[Dataset records]

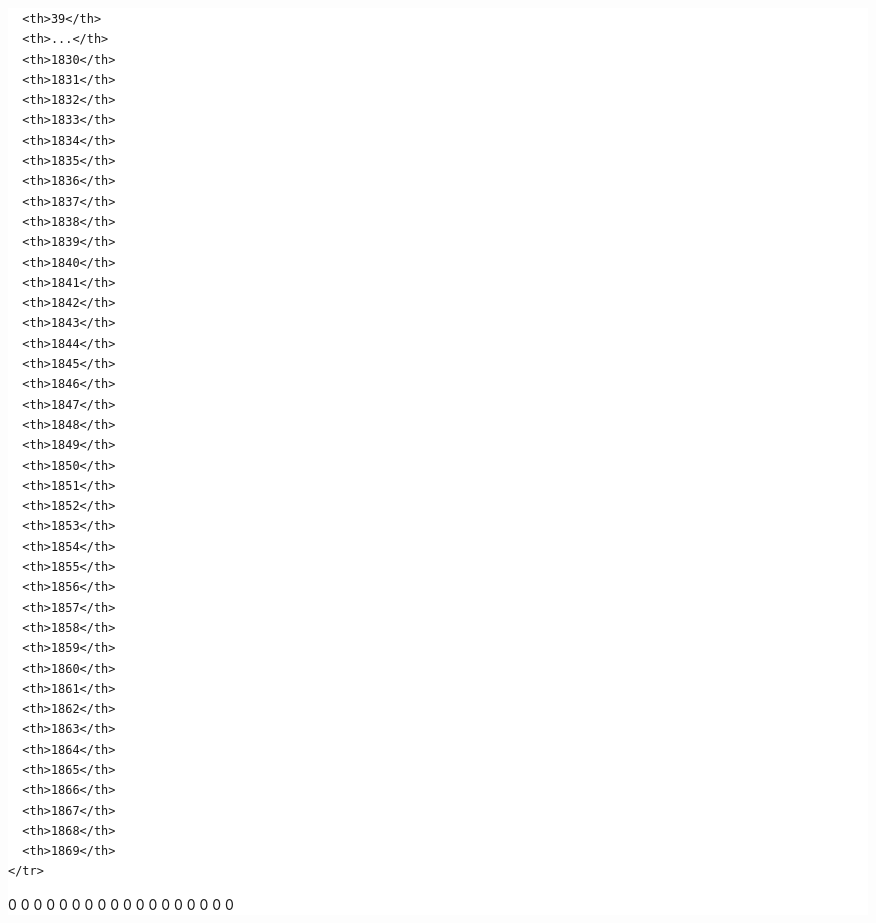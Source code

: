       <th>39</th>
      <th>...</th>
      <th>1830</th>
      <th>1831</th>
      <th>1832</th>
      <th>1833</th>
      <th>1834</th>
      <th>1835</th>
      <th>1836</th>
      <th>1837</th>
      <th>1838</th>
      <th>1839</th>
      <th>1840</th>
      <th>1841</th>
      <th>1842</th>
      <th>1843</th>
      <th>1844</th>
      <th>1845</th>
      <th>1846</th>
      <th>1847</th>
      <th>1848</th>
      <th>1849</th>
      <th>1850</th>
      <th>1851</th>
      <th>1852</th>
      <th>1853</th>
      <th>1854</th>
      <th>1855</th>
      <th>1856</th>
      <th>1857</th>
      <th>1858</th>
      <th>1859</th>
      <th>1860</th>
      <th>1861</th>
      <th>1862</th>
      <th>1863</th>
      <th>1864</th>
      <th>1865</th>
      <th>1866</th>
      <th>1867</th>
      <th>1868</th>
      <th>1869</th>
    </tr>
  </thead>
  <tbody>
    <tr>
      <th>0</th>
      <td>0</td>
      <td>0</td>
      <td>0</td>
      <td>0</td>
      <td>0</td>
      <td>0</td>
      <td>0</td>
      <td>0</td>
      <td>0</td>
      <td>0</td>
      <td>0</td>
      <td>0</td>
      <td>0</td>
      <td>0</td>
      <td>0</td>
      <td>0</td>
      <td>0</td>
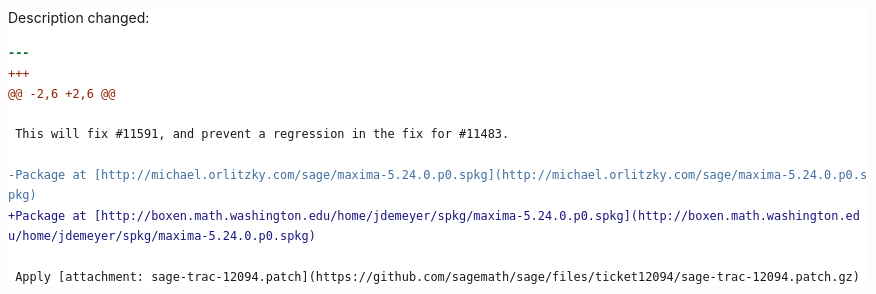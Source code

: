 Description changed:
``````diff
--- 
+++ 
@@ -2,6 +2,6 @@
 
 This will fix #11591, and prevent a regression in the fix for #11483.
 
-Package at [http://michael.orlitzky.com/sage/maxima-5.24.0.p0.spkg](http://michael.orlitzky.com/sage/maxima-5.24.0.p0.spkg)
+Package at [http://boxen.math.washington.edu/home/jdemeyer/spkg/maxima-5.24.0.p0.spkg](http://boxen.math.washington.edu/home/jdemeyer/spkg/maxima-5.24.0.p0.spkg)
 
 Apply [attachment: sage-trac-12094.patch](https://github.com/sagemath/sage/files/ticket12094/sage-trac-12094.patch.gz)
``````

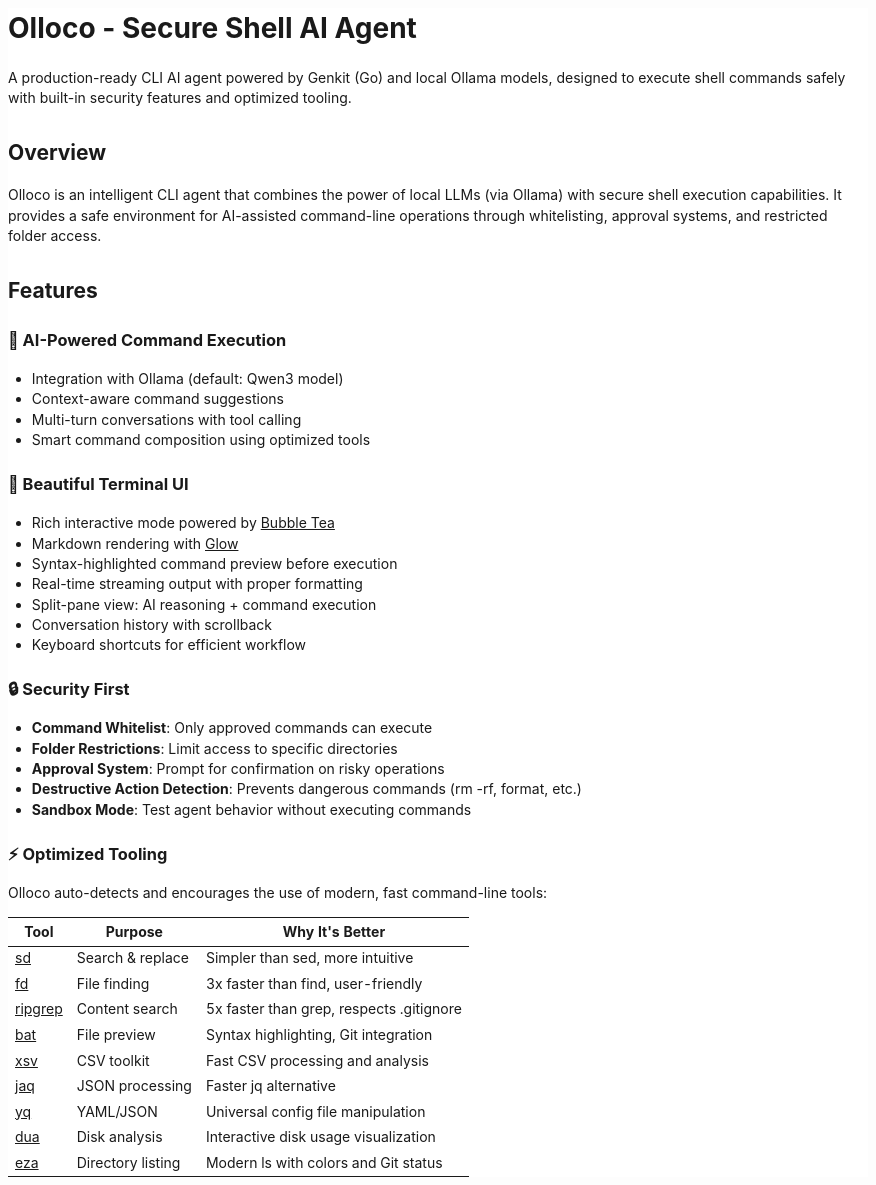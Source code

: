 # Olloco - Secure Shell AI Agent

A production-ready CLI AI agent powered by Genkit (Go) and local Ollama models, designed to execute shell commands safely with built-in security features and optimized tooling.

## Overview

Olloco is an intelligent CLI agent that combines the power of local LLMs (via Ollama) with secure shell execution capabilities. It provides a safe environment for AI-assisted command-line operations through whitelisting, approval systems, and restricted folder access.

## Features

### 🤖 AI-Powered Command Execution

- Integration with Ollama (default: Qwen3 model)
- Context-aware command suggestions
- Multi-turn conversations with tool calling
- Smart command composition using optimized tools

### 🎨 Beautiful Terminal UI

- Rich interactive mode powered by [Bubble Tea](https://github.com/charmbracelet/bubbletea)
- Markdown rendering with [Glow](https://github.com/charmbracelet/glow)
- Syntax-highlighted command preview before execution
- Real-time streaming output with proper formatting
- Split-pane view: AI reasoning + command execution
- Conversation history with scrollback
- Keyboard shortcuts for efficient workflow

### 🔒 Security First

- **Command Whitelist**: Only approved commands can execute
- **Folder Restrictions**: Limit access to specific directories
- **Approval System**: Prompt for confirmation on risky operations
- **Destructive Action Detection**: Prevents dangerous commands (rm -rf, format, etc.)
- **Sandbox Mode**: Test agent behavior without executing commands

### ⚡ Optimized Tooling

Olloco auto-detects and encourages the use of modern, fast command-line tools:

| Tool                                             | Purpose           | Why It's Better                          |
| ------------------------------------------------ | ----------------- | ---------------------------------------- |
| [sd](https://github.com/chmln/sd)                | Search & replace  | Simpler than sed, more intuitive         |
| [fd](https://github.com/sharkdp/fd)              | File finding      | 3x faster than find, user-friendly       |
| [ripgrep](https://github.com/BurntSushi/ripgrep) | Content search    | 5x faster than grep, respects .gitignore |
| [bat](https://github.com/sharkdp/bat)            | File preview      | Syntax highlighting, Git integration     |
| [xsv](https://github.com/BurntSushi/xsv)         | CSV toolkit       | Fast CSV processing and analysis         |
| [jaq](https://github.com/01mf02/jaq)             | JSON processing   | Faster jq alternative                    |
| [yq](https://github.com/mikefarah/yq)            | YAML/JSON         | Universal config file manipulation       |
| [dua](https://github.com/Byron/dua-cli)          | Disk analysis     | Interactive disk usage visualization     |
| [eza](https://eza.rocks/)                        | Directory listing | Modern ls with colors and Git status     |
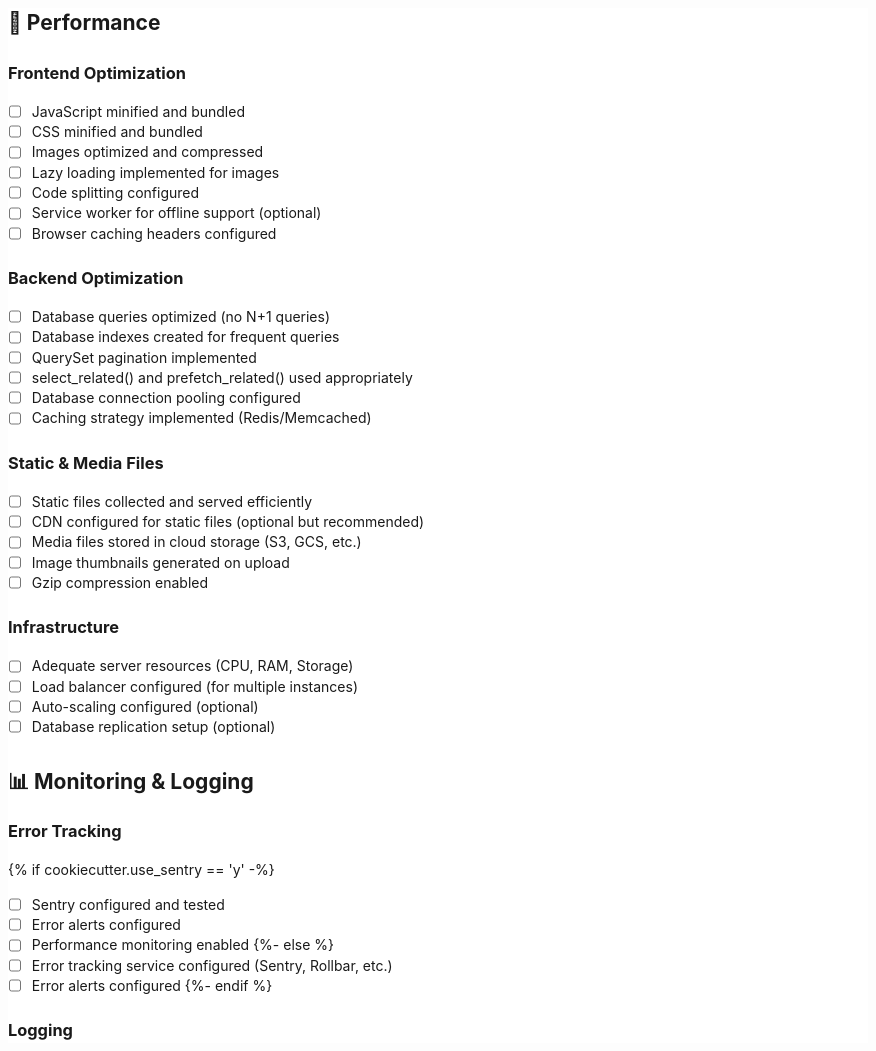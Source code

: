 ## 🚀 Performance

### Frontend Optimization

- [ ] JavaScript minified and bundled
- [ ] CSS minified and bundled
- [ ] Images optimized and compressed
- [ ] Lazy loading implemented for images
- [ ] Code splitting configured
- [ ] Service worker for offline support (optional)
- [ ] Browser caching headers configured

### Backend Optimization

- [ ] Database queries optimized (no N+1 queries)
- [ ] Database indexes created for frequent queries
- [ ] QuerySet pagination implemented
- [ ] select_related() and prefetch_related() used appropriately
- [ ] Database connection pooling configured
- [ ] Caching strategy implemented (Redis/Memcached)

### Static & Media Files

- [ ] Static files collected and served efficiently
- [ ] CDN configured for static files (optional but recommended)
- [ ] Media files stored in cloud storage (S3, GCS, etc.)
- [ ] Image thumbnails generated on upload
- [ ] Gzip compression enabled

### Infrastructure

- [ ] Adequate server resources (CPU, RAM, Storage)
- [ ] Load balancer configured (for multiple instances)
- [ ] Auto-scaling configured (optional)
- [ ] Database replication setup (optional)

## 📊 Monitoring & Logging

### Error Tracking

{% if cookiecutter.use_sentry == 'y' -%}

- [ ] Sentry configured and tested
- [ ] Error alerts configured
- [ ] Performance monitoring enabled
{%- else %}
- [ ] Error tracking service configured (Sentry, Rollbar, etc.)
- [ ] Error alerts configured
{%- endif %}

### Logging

▶ **ACTIVITY**: Scan the data above for the word "Database", then copy every line that holds it.

▶ **SOLUTION FOR THIS EXERCISE**:
- [ ] Database queries optimized (no N+1 queries)
- [ ] Database indexes created for frequent queries
- [ ] Database connection pooling configured
- [ ] Database replication setup (optional)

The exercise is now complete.